### Task directions:
Copy every line from the records below that holds the word "Meaning".

### Source data:
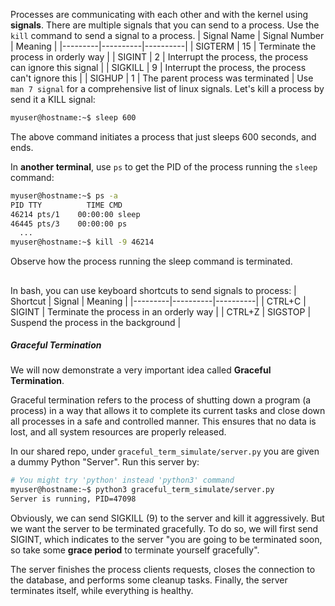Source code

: Processes are communicating with each other and with the kernel using **signals**. There are multiple signals that you can send to a process. Use the `kill` command to send a signal to a process.
| Signal Name | Signal Number  | Meaning  |
|---------|----------|----------|
| SIGTERM | 15  | Terminate the process in orderly way  |
| SIGINT | 2  | Interrupt the process, the process can ignore this signal  |
| SIGKILL | 9  | Interrupt the process, the process can't ignore this  |
| SIGHUP | 1  | The parent process was terminated  |
Use `man 7 signal` for a comprehensive list of linux signals.
Let's kill a process by send it a KILL signal:
```bash
myuser@hostname:~$ sleep 600
```
The above command initiates a process that just sleeps 600 seconds, and ends.

In **another terminal**, use `ps` to get the PID of the process running the `sleep` command:
```bash
myuser@hostname:~$ ps -a
PID TTY          TIME CMD
46214 pts/1    00:00:00 sleep
46445 pts/3    00:00:00 ps
  ...
myuser@hostname:~$ kill -9 46214
```
Observe how the process running the sleep command is terminated.
##
In bash, you can use keyboard shortcuts to send signals to process:
| Shortcut | Signal  | Meaning  |
|---------|----------|----------|
| CTRL+C | SIGINT  | Terminate the process in an orderly way  |
| CTRL+Z | SIGSTOP  | Suspend the process in the background  |

##### *Graceful Termination*
We will now demonstrate a very important idea called **Graceful Termination**.

Graceful termination refers to the process of shutting down a program (a process) in a way that allows it to complete its current tasks and close down all processes in a safe and controlled manner. This ensures that no data is lost, and all system resources are properly released.

In our shared repo, under `graceful_term_simulate/server.py` you are given a dummy Python "Server". Run this server by:
```bash
# You might try 'python' instead 'python3' command
myuser@hostname:~$ python3 graceful_term_simulate/server.py
Server is running, PID=47098
```
Obviously, we can send SIGKILL (9) to the server and kill it aggressively. But we want the server to be terminated gracefully. To do so, we will first send SIGINT, which indicates to the server "you are going to be terminated soon, so take some **grace period** to terminate yourself gracefully".

The server finishes the process clients requests, closes the connection to the database, and performs some cleanup tasks. Finally, the server terminates itself, while everything is healthy.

### Solution to the problem:
| Signal Name | Signal Number  | Meaning  |
| Shortcut | Signal  | Meaning  |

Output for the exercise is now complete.